To call Bernays the father of public relations is to do him a disservice. He indeed was the father of that noble industry that gave us the stolen Kuwaiti incubators story that was so instrumental in stirring up public opinion in favor Gulf War I.
But his greatest accomplishment was the creation of the methodology that made Democratic Corporatism possible. His pioneering work gave rise to the Pavlovian politics of Karl Rove in which the repetition of key buzz words elicit predictable responses.
The truth is that Bernays created Democratic Corporatism by accident. His main concern was solving a pending crisis facingAmerican industry. In the early part of the century, all sorts of new products and inventions were hitting the market, inventions like the automobile, the vacuum cleaner, the electric light bulb and roll-on deodorant.
So, here was industry with a plethora of products ready to be sold, but tragically confronted by a traditionally frugal public whose guiding principle was, “Use it up, wear it out; make do or do without.” It was a public that had to be loosened up.
Bernays realized that the problem was that Americans only bought what they needed. The future health of the American economy was to seduce the public into buying what they “wanted” even if it wasn’t necessary.
Had Bernays stopped there, he would have made his mark. But he went on to tackle another problem: corporate America had taken a major hit because of the Great Depression. Its reputation was lower than whale shit.
Bernays was one of the creators of a PR campaign called “The American Way,” that sought to equate “free enterprise in the public consciousness with free speech, free press and free religion as integral parts of democracy.”
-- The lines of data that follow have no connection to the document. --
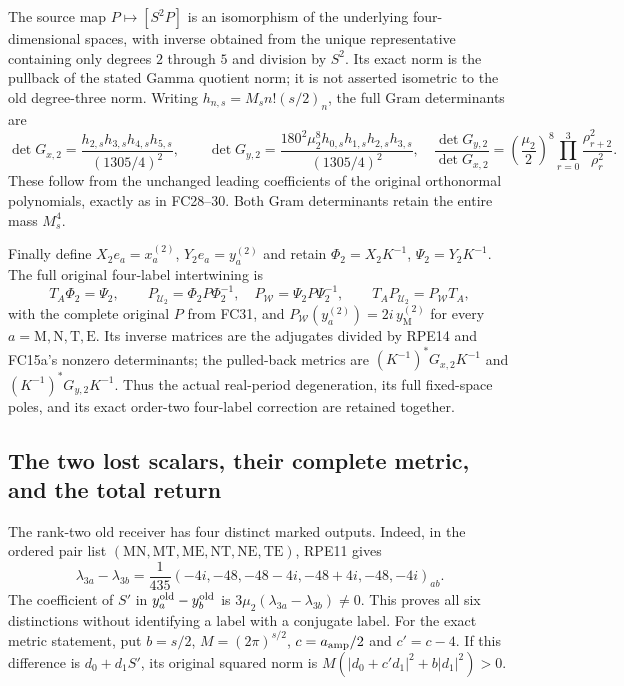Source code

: The source map $P\mapsto[S^2P]$ is an isomorphism of the underlying
four-dimensional spaces, with inverse obtained from the unique
representative containing only degrees $2$ through $5$ and division
by $S^2$. Its exact norm is the pullback of the stated Gamma quotient
norm; it is not asserted isometric to the old degree-three norm.
Writing $h_{n,s}=M_sn!(s/2)_n$, the full Gram determinants are
\[
 \det G_{x,2}=
   \frac{h_{2,s}h_{3,s}h_{4,s}h_{5,s}}{(1305/4)^2},\qquad
 \det G_{y,2}=
   \frac{180^2\mu_2^8h_{0,s}h_{1,s}h_{2,s}h_{3,s}}{(1305/4)^2},
 \quad
 \frac{\det G_{y,2}}{\det G_{x,2}}
   =\left(\frac{\mu_2}2\right)^8
      \prod_{r=0}^3\frac{\rho_{r+2}^2}{\rho_r^2}.
 \tag{RPE17}
\]
These follow from the unchanged leading coefficients of the original
orthonormal polynomials, exactly as in FC28--30. Both Gram
determinants retain the entire mass $M_s^4$.

Finally define $X_2e_a=x_a^{(2)}$, $Y_2e_a=y_a^{(2)}$ and retain
$\Phi_2=X_2K^{-1}$, $\Psi_2=Y_2K^{-1}$.
The full original four-label intertwining is
\[
 T_A\Phi_2=\Psi_2,\qquad
 P_{\mathcal U_2}=\Phi_2P\Phi_2^{-1},\quad
 P_{\mathcal W}=\Psi_2P\Psi_2^{-1},\qquad
 T_AP_{\mathcal U_2}=P_{\mathcal W}T_A,
 \tag{RPE18}
\]
with the complete original $P$ from FC31, and
$P_{\mathcal W}(y_a^{(2)})=2i\,y_{\mathrm M}^{(2)}$ for every
$a=\mathrm M,\mathrm N,\mathrm T,\mathrm E$.
Its inverse matrices are the adjugates divided by RPE14 and FC15a's
nonzero determinants; the pulled-back metrics are
$(K^{-1})^*G_{x,2}K^{-1}$ and $(K^{-1})^*G_{y,2}K^{-1}$.
Thus the actual real-period degeneration, its full fixed-space poles,
and its exact order-two four-label correction are retained together.

\subsection{The two lost scalars, their complete metric, and the total return}
The rank-two old receiver has four distinct marked outputs. Indeed,
in the ordered pair list $(\mathrm{MN},\mathrm{MT},\mathrm{ME},
\mathrm{NT},\mathrm{NE},\mathrm{TE})$, RPE11 gives
\[
 \lambda_{3a}-\lambda_{3b}
  =\frac1{435}(-4i,-48,-48-4i,-48+4i,-48,-4i)_{ab}.
 \tag{RPE19}
\]
The coefficient of $S'$ in $y_a^{\rm old}-y_b^{\rm old}$ is
$3\mu_2(\lambda_{3a}-\lambda_{3b})\ne0$. This proves all six
distinctions without identifying a label with a conjugate label.
For the exact metric statement, put $b=s/2$, $M=(2\pi)^{s/2}$,
$c=a_{\rm amp}/2$ and $c'=c-4$. If this difference is $d_0+d_1S'$,
its original squared norm is
$M(|d_0+c'd_1|^2+b|d_1|^2)>0$.

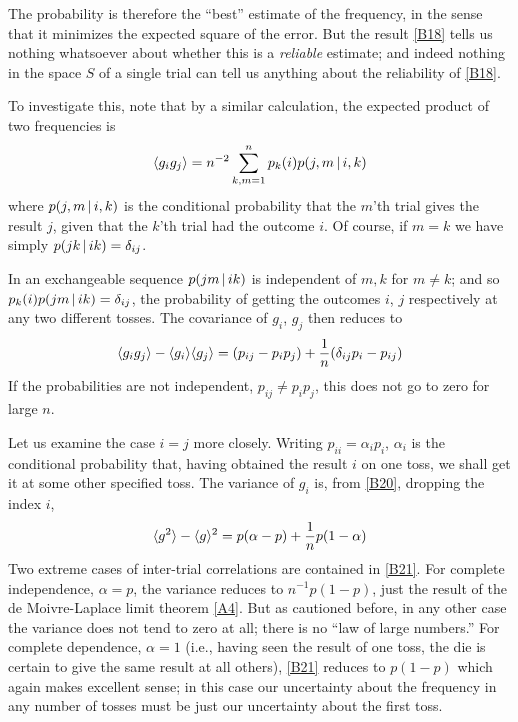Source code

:The probability is therefore the ``best'' estimate of the frequency, in the sense that it minimizes the expected square of the error.
But the result \eqref{B18} tells us nothing whatsoever about whether this is a \emph{reliable} estimate; and indeed nothing in the space $S$ of a single trial can tell us anything about the reliability of \eqref{B18}.

To investigate this, note that by a similar calculation, the expected product of two frequencies is
\begin{equation}
	\label{B19}
	\langle g_ig_j\rangle = n^{-2} \sum_{k, m = 1}^{n} p_k(i) p(j, m\,\vert\, i, k)
\end{equation}
where $p(j, m\,\vert\, i, k)$ is the conditional probability that the $m$'th trial gives the result $j$, given that the $k$'th trial had the outcome $i$.
Of course, if $m=k$ we have simply $p(jk\,\vert\, ik) = \delta_{ij}$.

In an exchangeable sequence $p(jm \,\vert\, ik)$ is independent of $m,k$ for $m \neq k$; and so $p_k(i) p(jm\,\vert\, ik) = \delta_{ij}$, the probability of getting the outcomes $i$, $j$ respectively at any two different tosses.
The covariance of $g_i$, $g_j$ then reduces to
\begin{equation}
	\label{B20}
	\langle g_i g_j\rangle - \langle g_i\rangle \langle g_j\rangle = (p_{ij} - p_i p_j) + \frac{1}{n} (\delta_{ij}p_i - p_{ij})
\end{equation}
If the probabilities are not independent, $p_{ij} \neq p_i p_j$, this does not go to zero for large $n$.

Let us examine the case $i=j$ more closely.
Writing $p_{ii} = \alpha_i p_i$, $\alpha_i$ is the conditional probability that, having obtained the result $i$ on one toss, we shall get it at some other specified toss.
The variance of $g_i$ is, from \eqref{B20}, dropping the index $i$,
\begin{equation}
	\label{B21}
	\langle g^2\rangle - \langle g\rangle^2 = p(\alpha - p) + \frac{1}{n} p(1 - \alpha)
\end{equation}
Two extreme cases of inter-trial correlations are contained in \eqref{B21}.
For complete independence, $\alpha = p$, the variance reduces to $n^{-1} p (1-p)$, just the result of the de Moivre-Laplace limit theorem \eqref{A4}.
But as cautioned before, in any other case the variance does not tend to zero at all; there is no ``law of large numbers.''
For complete dependence, $\alpha = 1$ (i.e., having seen the result of one toss, the die is certain to give the same result at all others), \eqref{B21} reduces to $p(1-p)$ which again makes excellent sense; in this case our uncertainty about the frequency in any number of tosses must be just our uncertainty about the first toss.

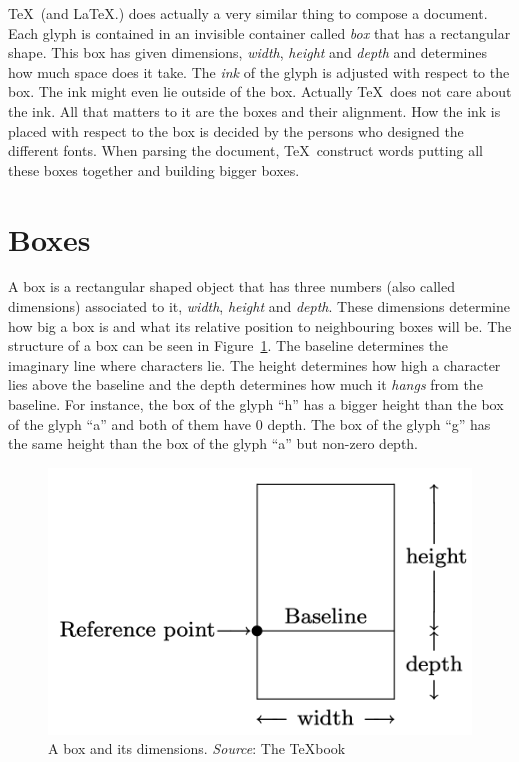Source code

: \documentclass[a4paper]{article}
\begin{document}
\TeX\ (and \LaTeX{}.) does actually a very similar thing to compose a document. Each glyph is contained in an invisible container called \emph{box} that has a rectangular shape. This box has given dimensions, \emph{width}, \emph{height} and \emph{depth} and determines how much space does it take. The \emph{ink} of the glyph is adjusted with respect to the box. The ink might even lie outside of the box. Actually \TeX\ does not care about the ink. All that matters to it are the boxes and their alignment. How the ink is placed with respect to the box is decided by the persons who designed the different fonts. When parsing the document, \TeX\ construct words putting all these boxes together and building bigger boxes. 

\section{Boxes}

A box is a rectangular shaped object that has three numbers (also called dimensions) associated to it, \emph{width}, \emph{height} and \emph{depth}. These dimensions determine how big a box is and what its relative position to neighbouring boxes will be.  The structure of a box can be seen in Figure~\ref{fig:box}. The baseline determines the imaginary line where characters lie. The height determines how high a character lies above the baseline and the depth determines how much it \emph{hangs} from the baseline. For instance, the box of the glyph ``h'' has a bigger height than the box of the glyph ``a'' and both of them have 0 depth. The box of the glyph ``g'' has the same height than the box of the glyph ``a'' but non-zero depth.
%
\begin{figure}[h]
  \hfil\includegraphics[width=.7\textwidth]{glympse_figures/box.png}\hfil
  \caption{A box and its dimensions. \emph{Source}: The \TeX{}book \cite{Knuth1990}\label{fig:box}}
\end{figure}
\end{document}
It was truly a study in irony, this linking of free enterprise with political freedom, even though the two are mutually exclusive. Corporatism requires a submissive and ignorant workforce willing to fall on its sword if the well being of the economy requires it.
Bernays then made the statement that created Democratic Corporatism. According to writer Jeffrey Kaplan, Bernays felt that “the choices available in the voting booth are akin to those at the department store: both should consist of a limited set of offerings that are carefully determined by an ‘invisible government’ of public-relations experts and advertisers working on behalf of business leaders.”
Edward Bernays gave us the tepid election campaigns we have today in which candidates for office are more concerned with being well manicured than with exhibiting anything that resembles critical thinking. Above all, a candidate must be marketable. This means packaging is of greater importance than content.
George, you are living proof that Bernays called it right. You have shown the world that any airhead with a bland smile can ascend to the highest office in the land as long as his PR is in place.